Let's see what wikipedia says about what kinds of attacks mutual authentication prevents (https://en.wikipedia.org/wiki/Mutual_authentication#Defenses):
- Man-in-the-middle attack
- Replay attack
- Spoofing attack
- Impersonation attacks
So consider what we can do to prevent these attack without mTLS.
- Preventing MITM: client sends signed request with e.g. pre-registered ed25519 to some server. This server must verify signature and reject it, if signature isn't valid. If signature is valid, we can say that we have authenticated client and his request wasn't modified (cause of it was signed). Server response must also be signed.
- Preventing Replay attack: we signed our request earlier, so we can easily add expiration date to this signed request. Now, older request and responses (because response also must be signed) cannot be used. What's more, we can create e.g. 32 cryptographically strong random bytes (nonce) every request and we would to add it in response also.

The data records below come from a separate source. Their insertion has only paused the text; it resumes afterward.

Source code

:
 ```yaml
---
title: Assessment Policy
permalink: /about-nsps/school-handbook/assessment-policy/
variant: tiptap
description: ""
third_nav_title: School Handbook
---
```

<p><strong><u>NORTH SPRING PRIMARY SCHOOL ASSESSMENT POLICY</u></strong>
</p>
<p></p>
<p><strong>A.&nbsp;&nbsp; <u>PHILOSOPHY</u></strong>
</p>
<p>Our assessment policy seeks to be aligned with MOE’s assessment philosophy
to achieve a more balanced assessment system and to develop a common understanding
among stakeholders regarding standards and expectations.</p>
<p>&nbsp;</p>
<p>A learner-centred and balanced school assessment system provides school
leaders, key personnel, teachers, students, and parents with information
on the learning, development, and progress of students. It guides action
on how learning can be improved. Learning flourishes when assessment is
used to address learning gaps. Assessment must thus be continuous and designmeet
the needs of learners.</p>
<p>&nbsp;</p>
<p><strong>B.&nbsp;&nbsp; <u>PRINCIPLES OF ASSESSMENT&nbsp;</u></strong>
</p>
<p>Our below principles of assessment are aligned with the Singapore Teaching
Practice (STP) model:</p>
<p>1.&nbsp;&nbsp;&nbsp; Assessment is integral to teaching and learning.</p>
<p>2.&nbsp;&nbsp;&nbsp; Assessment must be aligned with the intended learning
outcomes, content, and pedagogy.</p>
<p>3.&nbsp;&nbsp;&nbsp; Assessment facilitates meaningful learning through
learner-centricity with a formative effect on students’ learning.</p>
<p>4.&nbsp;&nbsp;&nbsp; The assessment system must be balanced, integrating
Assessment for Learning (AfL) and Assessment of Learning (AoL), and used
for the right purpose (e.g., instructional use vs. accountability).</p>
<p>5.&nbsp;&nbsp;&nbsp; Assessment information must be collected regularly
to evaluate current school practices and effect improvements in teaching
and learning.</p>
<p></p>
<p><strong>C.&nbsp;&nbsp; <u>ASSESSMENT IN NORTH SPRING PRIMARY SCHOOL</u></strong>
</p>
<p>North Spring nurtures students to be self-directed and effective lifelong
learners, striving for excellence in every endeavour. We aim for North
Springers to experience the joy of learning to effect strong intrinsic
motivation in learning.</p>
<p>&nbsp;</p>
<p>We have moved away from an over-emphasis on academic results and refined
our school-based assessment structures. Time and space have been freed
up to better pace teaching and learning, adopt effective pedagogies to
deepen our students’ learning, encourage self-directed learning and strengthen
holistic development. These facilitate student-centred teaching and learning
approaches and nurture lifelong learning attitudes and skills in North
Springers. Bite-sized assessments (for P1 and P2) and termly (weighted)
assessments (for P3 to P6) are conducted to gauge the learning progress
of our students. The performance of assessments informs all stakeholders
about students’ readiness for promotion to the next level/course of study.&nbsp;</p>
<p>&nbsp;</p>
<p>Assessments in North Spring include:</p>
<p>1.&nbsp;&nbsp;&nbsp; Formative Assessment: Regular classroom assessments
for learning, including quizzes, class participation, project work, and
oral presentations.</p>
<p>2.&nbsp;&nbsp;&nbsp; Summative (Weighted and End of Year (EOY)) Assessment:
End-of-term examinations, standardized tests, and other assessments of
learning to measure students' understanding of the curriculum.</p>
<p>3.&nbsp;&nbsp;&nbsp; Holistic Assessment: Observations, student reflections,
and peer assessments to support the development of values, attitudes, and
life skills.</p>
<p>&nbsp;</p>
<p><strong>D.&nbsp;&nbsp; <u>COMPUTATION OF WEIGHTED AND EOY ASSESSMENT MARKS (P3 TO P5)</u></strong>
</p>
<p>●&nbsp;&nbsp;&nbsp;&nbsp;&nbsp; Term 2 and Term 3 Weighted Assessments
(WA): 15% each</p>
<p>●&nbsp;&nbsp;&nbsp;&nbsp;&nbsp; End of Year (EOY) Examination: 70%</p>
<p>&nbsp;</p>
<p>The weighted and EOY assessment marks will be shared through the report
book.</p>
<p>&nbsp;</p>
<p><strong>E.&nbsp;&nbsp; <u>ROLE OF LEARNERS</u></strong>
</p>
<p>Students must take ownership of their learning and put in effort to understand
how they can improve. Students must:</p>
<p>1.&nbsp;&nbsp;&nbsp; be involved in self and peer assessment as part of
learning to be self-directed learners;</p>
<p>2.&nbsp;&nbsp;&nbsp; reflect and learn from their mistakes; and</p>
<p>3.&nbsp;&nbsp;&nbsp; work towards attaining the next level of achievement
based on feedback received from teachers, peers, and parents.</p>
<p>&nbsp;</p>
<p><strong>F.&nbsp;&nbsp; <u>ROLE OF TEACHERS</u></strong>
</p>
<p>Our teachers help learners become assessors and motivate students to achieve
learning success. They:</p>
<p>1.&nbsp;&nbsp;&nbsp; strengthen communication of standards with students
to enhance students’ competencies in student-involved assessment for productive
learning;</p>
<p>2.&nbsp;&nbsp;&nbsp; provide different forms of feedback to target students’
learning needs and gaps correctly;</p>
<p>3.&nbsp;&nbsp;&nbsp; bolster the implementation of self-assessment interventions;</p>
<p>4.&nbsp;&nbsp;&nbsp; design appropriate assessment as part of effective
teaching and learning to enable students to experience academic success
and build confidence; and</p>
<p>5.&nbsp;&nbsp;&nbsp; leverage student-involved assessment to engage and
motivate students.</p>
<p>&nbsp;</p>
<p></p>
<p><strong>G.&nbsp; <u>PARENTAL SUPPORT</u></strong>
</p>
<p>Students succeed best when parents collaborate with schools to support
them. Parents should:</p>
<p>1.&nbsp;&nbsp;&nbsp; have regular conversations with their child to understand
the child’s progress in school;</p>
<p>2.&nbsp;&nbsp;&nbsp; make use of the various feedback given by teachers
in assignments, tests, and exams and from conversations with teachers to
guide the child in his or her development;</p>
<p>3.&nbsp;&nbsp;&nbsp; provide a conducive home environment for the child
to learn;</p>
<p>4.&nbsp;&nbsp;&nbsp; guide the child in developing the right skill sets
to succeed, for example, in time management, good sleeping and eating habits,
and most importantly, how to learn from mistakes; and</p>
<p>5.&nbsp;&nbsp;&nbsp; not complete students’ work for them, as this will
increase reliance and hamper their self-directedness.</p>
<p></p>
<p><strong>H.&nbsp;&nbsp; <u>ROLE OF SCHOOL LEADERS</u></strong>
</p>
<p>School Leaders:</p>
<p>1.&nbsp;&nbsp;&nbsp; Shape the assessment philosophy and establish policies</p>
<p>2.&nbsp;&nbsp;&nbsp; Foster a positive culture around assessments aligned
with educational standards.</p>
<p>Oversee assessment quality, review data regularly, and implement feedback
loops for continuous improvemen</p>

Then client can verify received nonce with this created when sending request.
- Preventing Spoofing attack: I believe it's done by signing requests and responses. (please correct me if I'm wrong)
- Preventing Impersonation attacks: I think it's also done by signing, because only the client who has signed the request know private key. If private key leaks, this is as dangerous as SSL certificate private key leak, so I think we shouldn't carry about it.
Let's consider another option if we don't trust that client is setting a really short lifetime for his requests: we can use TOTP.
I'm not an security expert, so I'm asking because I could assume some things wrong. Please rate security of above solution (may be compared to mTLS) and tell me if I missed some possible attacks that mTLS prevents.
I should also add that I think about it in context of OAuth2/Oidc. It means all client's are pre-registered (their public keys to verify signature also). Client can verify server response by getting public key from /.well-known/openid-configuration
endpoint.
NOTE: I know you can say that implementing mTLS seems to be simpler to implement than my idea, but I need to have something like mTLS (high security) only on some endpoints and I can't create subdomains or domains intended for mTLS. Also note that delayed certificates (renegotation) is explicitly banned in HTTP2 so it's not solution for my problem.